** Opening Exercise inputs block **

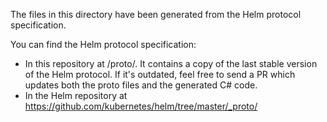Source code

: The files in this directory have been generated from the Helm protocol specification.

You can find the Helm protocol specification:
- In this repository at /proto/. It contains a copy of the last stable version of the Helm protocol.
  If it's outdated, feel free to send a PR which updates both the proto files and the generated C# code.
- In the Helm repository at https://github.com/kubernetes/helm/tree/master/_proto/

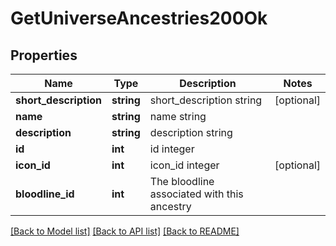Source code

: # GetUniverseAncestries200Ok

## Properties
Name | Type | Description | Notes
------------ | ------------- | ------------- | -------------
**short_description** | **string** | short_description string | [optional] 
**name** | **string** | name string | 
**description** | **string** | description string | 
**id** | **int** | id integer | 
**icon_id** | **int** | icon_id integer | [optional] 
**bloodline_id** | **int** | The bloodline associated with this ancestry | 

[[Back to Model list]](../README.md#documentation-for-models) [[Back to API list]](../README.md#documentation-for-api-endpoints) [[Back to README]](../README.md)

** Closing Exercise inputs block **
** Opening Exercise inputs block **

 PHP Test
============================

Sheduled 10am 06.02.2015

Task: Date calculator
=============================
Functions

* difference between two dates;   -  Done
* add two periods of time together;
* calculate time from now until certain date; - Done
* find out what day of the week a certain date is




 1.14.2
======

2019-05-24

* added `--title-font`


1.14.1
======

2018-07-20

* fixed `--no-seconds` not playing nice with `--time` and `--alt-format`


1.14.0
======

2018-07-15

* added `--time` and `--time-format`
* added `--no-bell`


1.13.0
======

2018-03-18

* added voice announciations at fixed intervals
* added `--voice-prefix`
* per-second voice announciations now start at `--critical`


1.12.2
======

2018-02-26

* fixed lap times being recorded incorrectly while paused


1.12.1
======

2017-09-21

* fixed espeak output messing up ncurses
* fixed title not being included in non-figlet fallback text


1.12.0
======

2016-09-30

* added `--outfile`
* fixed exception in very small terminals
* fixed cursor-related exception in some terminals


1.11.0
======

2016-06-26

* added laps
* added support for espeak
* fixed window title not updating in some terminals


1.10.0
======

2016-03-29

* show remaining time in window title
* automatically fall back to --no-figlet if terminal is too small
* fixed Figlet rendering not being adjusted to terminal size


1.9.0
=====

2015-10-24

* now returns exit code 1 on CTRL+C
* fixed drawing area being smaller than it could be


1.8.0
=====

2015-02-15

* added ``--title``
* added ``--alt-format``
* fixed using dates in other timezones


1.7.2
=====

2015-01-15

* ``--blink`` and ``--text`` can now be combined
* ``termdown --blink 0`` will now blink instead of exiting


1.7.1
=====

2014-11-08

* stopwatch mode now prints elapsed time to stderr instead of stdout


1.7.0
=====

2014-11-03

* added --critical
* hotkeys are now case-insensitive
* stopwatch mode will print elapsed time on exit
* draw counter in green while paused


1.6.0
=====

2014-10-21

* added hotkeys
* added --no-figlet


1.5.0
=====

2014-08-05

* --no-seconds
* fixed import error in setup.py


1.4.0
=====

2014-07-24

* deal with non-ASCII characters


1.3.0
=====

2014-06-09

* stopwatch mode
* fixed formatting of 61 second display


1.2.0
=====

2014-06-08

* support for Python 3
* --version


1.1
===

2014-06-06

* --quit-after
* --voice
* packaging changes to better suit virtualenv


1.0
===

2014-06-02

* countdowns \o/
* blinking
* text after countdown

** Closing Exercise inputs block **

__Task objective__. The lines you return should be those above that contain the word "specification", every one of them.

__Problem solution__.
: The files in this directory have been generated from the Helm protocol specification.
You can find the Helm protocol specification:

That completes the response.